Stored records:
[Start of section]

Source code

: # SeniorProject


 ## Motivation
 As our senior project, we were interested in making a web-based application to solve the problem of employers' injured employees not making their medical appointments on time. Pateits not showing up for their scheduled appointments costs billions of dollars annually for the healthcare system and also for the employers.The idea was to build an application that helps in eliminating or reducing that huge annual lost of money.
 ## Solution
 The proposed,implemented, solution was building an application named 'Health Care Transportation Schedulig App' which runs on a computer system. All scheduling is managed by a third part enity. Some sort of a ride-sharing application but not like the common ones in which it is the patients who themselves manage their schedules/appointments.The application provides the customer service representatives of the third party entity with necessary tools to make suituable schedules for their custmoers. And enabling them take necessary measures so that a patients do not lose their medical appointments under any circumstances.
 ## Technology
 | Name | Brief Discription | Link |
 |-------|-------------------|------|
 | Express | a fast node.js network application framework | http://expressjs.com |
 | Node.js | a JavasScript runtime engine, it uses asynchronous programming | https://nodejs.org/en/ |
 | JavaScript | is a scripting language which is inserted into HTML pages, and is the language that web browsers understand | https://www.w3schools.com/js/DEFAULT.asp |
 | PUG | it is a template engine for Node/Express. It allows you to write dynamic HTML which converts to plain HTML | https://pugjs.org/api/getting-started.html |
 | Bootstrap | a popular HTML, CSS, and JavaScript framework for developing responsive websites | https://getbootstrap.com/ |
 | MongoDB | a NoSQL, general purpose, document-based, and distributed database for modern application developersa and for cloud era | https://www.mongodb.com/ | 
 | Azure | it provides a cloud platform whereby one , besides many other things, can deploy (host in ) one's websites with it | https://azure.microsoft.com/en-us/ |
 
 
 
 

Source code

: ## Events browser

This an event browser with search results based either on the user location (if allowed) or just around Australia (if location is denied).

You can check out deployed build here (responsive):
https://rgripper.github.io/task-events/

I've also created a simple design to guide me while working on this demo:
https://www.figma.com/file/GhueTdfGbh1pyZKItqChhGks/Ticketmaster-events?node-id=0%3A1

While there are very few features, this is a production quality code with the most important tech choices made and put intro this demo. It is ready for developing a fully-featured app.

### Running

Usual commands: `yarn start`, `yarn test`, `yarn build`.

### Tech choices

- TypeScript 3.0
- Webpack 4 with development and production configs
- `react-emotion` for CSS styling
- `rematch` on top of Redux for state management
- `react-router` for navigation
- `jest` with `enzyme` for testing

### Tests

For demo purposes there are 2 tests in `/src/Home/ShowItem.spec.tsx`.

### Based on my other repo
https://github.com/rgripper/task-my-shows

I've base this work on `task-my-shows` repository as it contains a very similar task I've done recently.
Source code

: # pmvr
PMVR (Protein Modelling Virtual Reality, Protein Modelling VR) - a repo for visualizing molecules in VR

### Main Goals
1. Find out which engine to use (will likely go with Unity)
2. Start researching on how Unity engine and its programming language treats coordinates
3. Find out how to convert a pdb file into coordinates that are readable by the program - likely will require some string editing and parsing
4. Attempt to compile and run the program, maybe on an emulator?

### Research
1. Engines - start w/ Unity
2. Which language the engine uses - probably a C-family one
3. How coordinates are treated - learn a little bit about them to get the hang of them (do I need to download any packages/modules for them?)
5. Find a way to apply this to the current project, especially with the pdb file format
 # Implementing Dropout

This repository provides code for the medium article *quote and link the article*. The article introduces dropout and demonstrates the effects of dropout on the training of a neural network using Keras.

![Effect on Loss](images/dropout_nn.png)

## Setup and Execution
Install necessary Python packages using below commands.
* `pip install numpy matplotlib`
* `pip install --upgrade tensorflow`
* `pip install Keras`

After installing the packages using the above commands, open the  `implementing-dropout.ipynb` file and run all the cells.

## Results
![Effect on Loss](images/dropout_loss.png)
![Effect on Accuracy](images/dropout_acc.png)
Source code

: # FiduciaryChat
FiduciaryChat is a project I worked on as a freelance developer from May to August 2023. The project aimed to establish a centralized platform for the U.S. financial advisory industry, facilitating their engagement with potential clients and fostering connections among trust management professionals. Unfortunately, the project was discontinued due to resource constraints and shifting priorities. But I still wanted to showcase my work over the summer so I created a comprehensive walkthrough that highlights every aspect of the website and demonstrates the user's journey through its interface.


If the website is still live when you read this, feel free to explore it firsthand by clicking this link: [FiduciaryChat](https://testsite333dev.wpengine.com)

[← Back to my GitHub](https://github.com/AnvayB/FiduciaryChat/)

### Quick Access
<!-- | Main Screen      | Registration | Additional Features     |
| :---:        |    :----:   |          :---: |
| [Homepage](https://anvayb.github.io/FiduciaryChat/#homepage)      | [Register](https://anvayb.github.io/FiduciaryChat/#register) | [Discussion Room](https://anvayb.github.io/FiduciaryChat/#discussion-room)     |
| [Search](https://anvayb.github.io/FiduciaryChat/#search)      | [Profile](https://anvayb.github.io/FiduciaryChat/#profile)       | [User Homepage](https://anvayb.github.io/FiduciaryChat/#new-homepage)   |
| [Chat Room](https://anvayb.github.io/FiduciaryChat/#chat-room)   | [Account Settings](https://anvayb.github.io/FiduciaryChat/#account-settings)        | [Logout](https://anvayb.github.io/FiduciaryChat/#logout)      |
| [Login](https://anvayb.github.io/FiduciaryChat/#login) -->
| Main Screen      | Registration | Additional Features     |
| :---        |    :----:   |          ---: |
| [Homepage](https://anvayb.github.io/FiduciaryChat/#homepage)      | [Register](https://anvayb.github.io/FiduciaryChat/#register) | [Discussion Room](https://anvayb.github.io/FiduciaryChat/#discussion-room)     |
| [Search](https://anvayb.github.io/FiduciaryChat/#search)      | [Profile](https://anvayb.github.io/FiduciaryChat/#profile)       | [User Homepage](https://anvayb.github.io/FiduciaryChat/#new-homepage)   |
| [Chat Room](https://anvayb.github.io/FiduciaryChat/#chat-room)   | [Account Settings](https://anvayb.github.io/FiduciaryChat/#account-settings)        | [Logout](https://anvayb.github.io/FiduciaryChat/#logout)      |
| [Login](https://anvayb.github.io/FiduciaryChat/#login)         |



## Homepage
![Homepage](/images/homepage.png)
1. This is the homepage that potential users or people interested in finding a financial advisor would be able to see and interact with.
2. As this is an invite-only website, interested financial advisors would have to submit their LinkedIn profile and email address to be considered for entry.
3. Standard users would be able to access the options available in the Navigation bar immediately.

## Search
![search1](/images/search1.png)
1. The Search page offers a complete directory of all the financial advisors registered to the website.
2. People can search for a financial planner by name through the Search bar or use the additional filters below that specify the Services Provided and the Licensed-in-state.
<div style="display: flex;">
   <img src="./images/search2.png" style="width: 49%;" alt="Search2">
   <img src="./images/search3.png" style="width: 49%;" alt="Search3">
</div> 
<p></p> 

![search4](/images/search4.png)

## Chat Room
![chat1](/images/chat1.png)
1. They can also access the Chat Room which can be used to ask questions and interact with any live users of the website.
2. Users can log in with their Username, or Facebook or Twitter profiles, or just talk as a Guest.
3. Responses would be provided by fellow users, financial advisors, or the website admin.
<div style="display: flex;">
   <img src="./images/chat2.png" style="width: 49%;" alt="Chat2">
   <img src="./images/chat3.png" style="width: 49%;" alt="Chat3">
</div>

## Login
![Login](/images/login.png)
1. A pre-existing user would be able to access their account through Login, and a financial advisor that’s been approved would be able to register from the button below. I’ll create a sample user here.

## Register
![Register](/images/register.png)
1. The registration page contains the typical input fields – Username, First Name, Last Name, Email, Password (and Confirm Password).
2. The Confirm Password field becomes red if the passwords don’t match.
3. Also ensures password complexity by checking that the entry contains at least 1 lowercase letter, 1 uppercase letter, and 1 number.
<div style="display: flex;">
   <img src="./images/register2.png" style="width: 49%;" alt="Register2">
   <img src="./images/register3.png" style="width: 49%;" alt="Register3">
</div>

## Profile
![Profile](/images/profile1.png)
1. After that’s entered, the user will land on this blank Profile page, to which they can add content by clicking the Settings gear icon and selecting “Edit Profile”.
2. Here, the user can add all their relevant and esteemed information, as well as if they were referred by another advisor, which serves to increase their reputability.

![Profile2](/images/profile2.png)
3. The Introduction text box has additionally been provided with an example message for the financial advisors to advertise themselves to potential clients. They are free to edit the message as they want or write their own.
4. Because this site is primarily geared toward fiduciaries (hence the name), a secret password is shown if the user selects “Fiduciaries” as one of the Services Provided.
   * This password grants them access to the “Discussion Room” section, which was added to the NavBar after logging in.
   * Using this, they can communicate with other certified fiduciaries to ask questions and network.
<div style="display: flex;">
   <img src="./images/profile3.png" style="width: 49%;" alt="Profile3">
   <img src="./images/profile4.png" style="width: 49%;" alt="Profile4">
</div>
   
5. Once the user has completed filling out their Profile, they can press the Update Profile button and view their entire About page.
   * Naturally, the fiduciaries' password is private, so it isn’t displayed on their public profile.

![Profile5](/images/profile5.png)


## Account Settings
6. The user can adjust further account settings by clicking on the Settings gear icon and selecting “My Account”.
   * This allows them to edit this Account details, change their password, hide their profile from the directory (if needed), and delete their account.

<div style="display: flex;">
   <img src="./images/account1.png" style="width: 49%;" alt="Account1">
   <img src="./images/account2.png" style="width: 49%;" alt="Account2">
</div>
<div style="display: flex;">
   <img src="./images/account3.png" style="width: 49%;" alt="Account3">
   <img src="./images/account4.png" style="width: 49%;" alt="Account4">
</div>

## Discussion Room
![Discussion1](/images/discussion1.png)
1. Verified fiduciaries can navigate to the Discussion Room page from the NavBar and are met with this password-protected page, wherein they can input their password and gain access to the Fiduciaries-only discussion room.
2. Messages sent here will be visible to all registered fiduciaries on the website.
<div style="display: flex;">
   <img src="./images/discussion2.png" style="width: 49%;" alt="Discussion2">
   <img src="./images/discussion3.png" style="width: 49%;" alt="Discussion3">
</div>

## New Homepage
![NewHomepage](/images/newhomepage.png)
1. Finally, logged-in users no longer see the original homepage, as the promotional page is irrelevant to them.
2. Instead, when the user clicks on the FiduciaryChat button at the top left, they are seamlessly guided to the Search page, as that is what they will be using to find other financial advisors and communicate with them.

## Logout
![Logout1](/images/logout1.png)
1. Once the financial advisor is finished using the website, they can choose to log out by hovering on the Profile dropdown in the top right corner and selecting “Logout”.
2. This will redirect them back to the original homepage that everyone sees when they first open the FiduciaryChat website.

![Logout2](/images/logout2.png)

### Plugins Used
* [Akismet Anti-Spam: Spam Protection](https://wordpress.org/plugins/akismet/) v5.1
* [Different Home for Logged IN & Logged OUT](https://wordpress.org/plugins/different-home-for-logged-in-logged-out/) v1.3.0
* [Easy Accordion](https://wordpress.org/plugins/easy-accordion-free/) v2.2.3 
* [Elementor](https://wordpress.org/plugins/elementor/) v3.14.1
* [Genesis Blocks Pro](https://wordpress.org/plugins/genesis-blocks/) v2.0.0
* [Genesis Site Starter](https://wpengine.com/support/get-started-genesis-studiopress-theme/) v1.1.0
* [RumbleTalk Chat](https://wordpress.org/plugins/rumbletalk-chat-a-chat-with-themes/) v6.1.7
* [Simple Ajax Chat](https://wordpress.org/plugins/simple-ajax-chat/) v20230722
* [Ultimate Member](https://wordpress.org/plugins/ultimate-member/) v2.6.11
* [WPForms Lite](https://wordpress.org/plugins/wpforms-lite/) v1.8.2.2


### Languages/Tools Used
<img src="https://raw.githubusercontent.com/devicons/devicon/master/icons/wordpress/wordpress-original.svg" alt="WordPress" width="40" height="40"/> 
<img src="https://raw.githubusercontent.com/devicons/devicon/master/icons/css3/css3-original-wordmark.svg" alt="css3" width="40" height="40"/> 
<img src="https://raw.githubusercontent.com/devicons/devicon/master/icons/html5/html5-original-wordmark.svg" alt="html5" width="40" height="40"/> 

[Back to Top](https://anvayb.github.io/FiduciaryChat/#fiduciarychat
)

[End of section]

### The problem
All lines of the data above that include the word "Services" must be shown.

### Answer for this exercise
2. People can search for a financial planner by name through the Search bar or use the additional filters below that specify the Services Provided and the Licensed-in-state.
4. Because this site is primarily geared toward fiduciaries (hence the name), a secret password is shown if the user selects “Fiduciaries” as one of the Services Provided.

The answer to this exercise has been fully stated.